[Stored items]
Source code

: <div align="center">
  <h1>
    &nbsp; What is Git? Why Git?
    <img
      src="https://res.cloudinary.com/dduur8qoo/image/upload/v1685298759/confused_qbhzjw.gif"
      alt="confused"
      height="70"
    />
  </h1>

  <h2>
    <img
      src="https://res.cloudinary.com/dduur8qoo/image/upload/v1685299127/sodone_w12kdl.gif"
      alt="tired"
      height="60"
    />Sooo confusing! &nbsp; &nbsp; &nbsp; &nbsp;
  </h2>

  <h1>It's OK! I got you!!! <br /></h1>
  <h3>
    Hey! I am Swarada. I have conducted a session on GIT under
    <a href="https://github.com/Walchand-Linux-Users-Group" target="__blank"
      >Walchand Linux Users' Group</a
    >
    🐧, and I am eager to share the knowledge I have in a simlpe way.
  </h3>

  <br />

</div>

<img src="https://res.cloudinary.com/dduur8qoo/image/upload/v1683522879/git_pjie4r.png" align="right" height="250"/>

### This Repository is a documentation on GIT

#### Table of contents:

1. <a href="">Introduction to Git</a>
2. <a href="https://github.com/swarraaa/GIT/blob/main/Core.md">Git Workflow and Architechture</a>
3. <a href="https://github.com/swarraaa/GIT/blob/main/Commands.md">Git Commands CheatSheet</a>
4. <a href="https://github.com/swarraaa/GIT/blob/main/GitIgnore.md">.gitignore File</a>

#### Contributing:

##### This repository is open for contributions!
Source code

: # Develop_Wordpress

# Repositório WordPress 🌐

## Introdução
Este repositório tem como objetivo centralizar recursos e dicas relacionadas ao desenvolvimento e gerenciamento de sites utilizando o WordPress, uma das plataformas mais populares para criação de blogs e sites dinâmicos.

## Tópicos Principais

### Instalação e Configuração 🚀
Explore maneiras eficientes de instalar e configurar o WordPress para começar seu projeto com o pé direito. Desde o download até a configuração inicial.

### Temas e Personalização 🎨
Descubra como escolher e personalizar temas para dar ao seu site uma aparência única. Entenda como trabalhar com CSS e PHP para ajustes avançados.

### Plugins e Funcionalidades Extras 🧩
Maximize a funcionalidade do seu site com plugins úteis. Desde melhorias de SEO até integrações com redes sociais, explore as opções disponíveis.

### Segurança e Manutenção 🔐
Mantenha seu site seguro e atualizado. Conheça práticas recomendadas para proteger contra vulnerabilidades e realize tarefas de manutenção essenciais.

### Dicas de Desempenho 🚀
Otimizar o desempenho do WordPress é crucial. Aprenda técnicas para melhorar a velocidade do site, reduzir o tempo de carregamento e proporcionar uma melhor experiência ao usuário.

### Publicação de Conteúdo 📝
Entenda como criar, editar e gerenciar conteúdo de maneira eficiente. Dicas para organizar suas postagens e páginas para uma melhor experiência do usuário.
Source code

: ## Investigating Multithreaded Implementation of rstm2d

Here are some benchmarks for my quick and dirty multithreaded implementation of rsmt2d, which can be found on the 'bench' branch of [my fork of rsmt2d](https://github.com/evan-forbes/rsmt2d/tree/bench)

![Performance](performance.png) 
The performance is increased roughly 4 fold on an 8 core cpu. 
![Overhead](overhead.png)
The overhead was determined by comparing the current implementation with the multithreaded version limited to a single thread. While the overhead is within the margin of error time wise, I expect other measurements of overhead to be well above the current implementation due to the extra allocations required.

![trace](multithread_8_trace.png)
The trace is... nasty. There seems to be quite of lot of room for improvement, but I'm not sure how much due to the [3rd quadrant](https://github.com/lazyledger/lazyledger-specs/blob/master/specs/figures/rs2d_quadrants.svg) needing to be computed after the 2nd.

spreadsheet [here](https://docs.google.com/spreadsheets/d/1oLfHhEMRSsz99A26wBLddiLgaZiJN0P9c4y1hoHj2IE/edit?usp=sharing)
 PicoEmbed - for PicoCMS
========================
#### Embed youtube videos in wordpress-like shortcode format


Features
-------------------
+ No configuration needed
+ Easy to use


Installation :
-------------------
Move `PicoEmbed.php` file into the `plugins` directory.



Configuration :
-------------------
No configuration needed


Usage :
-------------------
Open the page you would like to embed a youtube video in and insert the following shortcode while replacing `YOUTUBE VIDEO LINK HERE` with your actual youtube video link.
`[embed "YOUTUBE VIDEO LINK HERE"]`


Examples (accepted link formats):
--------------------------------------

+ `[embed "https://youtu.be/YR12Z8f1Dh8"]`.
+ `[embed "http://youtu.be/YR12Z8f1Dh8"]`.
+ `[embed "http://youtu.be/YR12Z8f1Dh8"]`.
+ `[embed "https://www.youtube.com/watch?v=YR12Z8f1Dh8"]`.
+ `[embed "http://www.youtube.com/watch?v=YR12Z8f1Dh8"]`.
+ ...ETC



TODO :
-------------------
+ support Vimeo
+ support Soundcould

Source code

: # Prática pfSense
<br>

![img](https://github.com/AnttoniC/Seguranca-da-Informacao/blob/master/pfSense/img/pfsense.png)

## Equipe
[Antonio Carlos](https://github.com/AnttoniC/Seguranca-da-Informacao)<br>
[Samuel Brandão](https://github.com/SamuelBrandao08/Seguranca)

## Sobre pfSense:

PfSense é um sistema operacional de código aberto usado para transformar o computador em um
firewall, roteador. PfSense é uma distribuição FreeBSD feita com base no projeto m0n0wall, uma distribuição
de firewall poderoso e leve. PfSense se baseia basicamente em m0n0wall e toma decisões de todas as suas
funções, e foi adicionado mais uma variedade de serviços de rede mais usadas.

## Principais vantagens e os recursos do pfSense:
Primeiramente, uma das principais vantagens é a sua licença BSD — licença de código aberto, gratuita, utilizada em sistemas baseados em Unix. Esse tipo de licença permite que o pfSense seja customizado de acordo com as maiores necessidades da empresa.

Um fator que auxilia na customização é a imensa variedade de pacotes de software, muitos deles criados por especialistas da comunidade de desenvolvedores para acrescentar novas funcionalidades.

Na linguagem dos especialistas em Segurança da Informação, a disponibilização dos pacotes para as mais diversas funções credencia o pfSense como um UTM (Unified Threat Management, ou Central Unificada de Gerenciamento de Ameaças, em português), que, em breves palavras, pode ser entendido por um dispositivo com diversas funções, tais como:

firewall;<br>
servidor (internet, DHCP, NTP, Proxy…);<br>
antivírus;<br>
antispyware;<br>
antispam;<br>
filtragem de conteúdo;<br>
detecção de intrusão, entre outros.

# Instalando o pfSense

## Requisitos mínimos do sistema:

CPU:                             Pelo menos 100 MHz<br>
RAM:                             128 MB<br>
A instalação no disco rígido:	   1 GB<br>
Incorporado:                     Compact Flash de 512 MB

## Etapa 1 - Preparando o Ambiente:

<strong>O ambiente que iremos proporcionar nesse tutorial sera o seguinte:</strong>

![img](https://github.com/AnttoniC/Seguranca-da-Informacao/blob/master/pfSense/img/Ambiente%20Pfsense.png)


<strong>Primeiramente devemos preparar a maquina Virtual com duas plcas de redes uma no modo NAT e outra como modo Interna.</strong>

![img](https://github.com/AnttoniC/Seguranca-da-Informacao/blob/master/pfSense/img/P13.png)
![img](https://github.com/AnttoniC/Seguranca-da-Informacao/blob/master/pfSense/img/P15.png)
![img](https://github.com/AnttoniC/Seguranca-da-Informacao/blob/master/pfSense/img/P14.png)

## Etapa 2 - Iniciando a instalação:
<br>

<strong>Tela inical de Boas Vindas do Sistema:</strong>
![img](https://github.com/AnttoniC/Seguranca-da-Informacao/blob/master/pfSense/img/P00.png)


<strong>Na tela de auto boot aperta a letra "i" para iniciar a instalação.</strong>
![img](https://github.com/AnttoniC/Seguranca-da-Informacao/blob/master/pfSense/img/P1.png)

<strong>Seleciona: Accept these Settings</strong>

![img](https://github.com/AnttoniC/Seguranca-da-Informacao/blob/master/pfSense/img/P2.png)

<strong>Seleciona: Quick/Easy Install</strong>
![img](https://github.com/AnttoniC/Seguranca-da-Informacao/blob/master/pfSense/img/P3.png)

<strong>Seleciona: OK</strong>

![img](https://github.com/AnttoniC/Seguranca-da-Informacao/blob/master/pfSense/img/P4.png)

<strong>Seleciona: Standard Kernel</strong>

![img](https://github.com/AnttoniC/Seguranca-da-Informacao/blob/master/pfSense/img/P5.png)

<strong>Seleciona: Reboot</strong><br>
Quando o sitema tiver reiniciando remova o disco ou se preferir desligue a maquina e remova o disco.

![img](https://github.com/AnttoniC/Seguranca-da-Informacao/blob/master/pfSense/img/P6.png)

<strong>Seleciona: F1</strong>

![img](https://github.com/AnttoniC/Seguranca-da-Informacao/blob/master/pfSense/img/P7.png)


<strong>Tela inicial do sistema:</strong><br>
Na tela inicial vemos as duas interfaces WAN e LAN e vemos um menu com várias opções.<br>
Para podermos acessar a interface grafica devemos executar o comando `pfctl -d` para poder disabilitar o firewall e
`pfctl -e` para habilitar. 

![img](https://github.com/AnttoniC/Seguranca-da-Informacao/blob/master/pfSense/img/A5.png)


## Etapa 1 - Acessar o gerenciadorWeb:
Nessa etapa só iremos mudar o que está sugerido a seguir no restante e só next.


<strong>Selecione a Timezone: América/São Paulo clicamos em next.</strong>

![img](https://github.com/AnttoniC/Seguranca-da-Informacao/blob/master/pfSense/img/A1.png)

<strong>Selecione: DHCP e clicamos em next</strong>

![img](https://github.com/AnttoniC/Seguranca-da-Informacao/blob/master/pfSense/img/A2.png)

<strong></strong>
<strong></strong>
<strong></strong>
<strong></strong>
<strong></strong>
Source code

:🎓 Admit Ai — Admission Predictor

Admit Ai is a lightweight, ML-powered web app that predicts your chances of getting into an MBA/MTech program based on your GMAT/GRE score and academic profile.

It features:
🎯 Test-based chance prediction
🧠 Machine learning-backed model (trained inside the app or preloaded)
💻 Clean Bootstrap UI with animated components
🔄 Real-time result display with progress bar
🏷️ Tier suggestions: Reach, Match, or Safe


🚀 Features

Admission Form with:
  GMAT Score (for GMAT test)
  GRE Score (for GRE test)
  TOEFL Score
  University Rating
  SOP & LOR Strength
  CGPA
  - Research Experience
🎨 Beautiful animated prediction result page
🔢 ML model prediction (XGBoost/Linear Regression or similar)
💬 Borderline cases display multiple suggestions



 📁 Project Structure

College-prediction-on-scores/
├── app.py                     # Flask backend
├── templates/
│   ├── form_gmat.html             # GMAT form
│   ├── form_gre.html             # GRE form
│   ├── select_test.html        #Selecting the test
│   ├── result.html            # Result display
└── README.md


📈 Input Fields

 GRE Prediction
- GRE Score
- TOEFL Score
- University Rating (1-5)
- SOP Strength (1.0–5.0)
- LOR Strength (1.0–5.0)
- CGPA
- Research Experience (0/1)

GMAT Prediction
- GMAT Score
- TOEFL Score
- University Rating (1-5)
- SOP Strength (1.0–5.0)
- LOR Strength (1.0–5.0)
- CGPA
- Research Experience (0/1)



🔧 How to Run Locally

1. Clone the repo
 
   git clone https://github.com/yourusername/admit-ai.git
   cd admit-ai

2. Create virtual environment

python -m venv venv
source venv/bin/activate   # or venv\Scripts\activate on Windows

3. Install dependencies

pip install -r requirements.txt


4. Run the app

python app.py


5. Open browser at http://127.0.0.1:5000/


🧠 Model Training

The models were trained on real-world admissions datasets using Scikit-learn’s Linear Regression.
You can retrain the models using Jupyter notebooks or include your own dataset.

**Work request:** Output nothing but the lines from the one that contains "# GMAT form" through the final line of the entries above, exactly as they appear.

**Output below:**
│   ├── form_gmat.html             # GMAT form
│   ├── form_gre.html             # GRE form
│   ├── select_test.html        #Selecting the test
│   ├── result.html            # Result display
└── README.md


📈 Input Fields

 GRE Prediction
- GRE Score
- TOEFL Score
- University Rating (1-5)
- SOP Strength (1.0–5.0)
- LOR Strength (1.0–5.0)
- CGPA
- Research Experience (0/1)

GMAT Prediction
- GMAT Score
- TOEFL Score
- University Rating (1-5)
- SOP Strength (1.0–5.0)
- LOR Strength (1.0–5.0)
- CGPA
- Research Experience (0/1)



🔧 How to Run Locally

1. Clone the repo
 
   git clone https://github.com/yourusername/admit-ai.git
   cd admit-ai

2. Create virtual environment

python -m venv venv
source venv/bin/activate   # or venv\Scripts\activate on Windows

3. Install dependencies

pip install -r requirements.txt


4. Run the app

python app.py


5. Open browser at http://127.0.0.1:5000/


🧠 Model Training

The models were trained on real-world admissions datasets using Scikit-learn’s Linear Regression.
You can retrain the models using Jupyter notebooks or include your own dataset.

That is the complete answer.